Cher, chère ( ?) Semina,

Internet ayant aboli les différences de sexe, c’est à l’entité virtuelle qui m’a écrit que je réponds ici. Il y a longtemps que vous m’avez interpellé, mais j’avoue que chaque fois que j’ai eu envie de vous répondre, je n’en ai pas eu le temps. Vous m’excuserez, mais n’étant pas un écrivain professionnel, il me faut vivre souvent autrement.

C’est à Chancellor College, l’université du Malawi à Zomba, que j’ai commencé à penser vous répondre sérieusement. C’est dans cette université, quand un des intervenants au séminaire que j’organisais sur l’œuvre de Wole Soyinka m’a demandé qui étaient « les Africains », ces gens auxquels je faisais constamment allusion dans mes réflexions, que j’ai pensé à vous, à votre fameux « vous/nous » englobant une communauté théorique, celle à laquelle les écrivains du continent sont censés s’adresser, et aussi celle censée lire et juger « nos » œuvres, comme vous le faites vous-même dans un geste admirable de confiance et de réprobation à la fois. Juste avant de vous répondre, permettez-moi de vous dire que je prends au sérieux vos remarques et espère que mes réponses à vos questions refléteront le crédit que j’accorde à votre interpellation. Ce n’est pas tous les jours que l’on a des lecteurs aussi francs que vous, même si votre franchise porte le masque de l’anonymat, et ce serait une erreur et de l’irrespect que de ne pas vous répondre. Les livres que « nous » écrivons produisent des effets contradictoires, c’est la loi de la réception littéraire, mais ce n’est pas une raison pour se retrancher derrière la sainte liberté du lecteur, encore moins celle sacrée de l’auteur, pour ne pas répondre à ceux que nos écrits interpellent. Un proverbe de mon peuple, les Guin-Mina du Togo me rappelle à l’ordre : nul ne se proclame danseur émérite pour ensuite fuir le cercle de danse !

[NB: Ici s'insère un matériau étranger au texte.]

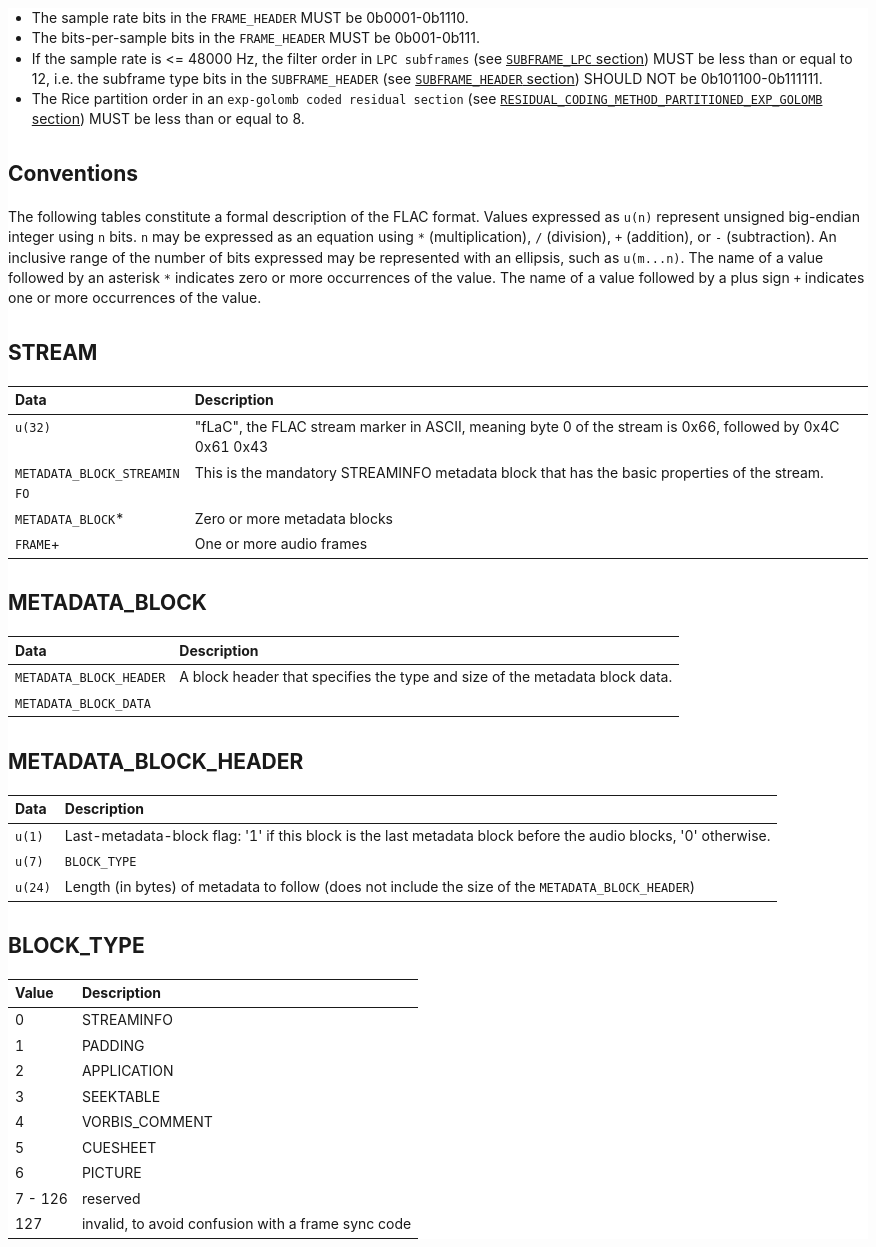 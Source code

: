   - The sample rate bits in the `FRAME_HEADER` MUST be 0b0001-0b1110.
  - The bits-per-sample bits in the `FRAME_HEADER` MUST be 0b001-0b111.
  - If the sample rate is <= 48000 Hz, the filter order in `LPC subframes` (see [`SUBFRAME_LPC` section](#subframelpc)) MUST be less than or equal to 12, i.e. the subframe type bits in the `SUBFRAME_HEADER` (see [`SUBFRAME_HEADER` section](#subframeheader)) SHOULD NOT be 0b101100-0b111111.
  - The Rice partition order in an `exp-golomb coded residual section` (see [`RESIDUAL_CODING_METHOD_PARTITIONED_EXP_GOLOMB` section](#residualcodingmethodpartitionedexpgolomb)) MUST be less than or equal to 8.

## Conventions

The following tables constitute a formal description of the FLAC format. Values expressed as `u(n)` represent unsigned big-endian integer using `n` bits. `n` may be expressed as an equation using `*` (multiplication), `/` (division), `+` (addition), or `-` (subtraction). An inclusive range of the number of bits expressed may be represented with an ellipsis, such as `u(m...n)`. The name of a value followed by an asterisk `*` indicates zero or more occurrences of the value. The name of a value followed by a plus sign `+` indicates one or more occurrences of the value.

## STREAM

Data                        | Description
:---------------------------|:------------------------------------------
`u(32)`                     | "fLaC", the FLAC stream marker in ASCII, meaning byte 0 of the stream is 0x66, followed by 0x4C 0x61 0x43
`METADATA_BLOCK_STREAMINFO` | This is the mandatory STREAMINFO metadata block that has the basic properties of the stream.
`METADATA_BLOCK`\*          | Zero or more metadata blocks
`FRAME`+                    | One or more audio frames

## METADATA_BLOCK
Data                    | Description
:-----------------------|:----------------------------------------------
`METADATA_BLOCK_HEADER` | A block header that specifies the type and size of the metadata block data.
`METADATA_BLOCK_DATA`   |

## METADATA_BLOCK_HEADER
Data    | Description
:-------|:-----------
`u(1)`  | Last-metadata-block flag: '1' if this block is the last metadata block before the audio blocks, '0' otherwise.
`u(7)`  | `BLOCK_TYPE`
`u(24)` | Length (in bytes) of metadata to follow (does not include the size of the `METADATA_BLOCK_HEADER`)


## BLOCK_TYPE
Value   | Description
:-------|:-----------
0       | STREAMINFO
1       | PADDING
2       | APPLICATION
3       | SEEKTABLE
4       | VORBIS_COMMENT
5       | CUESHEET
6       | PICTURE
7 - 126 | reserved
127     | invalid, to avoid confusion with a frame sync code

Il y a ce que l’on croit être, et ce que les autres disent que vous êtes. Votre lettre pose l’hypothèse selon laquelle il n’y aurait aucune différence entre les écrits de Smith (Stephen Smith, j’imagine ?), les positions racistes d’un autre journaliste français, Pascal Sevran, et les livres de ceux que vous appelez d’un terme délibérément insultant « nos littérateurs ». Je vous laisse libre de vos interprétations, car je ne connais pas vos lectures (en dehors de Canailles et charlatans que vous indexez) , et surtout votre réaction me rappelle celle des critiques africains qui jugèrent négationniste un roman comme The beautyful ones are not yet born du ghanéen Ayi Kwei Armah, parce que l’image qu’il donne du Ghana et a contrario de l’Afrique serait brutale et scatologique. Aussi, le fait que Pascal Sevran cite Leonora Miano à l’appui de son raisonnement stupide signifie-t-il que Miano a écrit son très conradien roman L’intérieur de la nuit pour apporter de l’eau au moulin d’un imbécile du type Sevran ? J’admire le raccourci de votre pensée, mais il m’est difficile de ne pas me dire que vous étiez mal réveillé(e) quand vous écriviez de telles horreurs. Raisonner sans passion n’est pas toujours facile.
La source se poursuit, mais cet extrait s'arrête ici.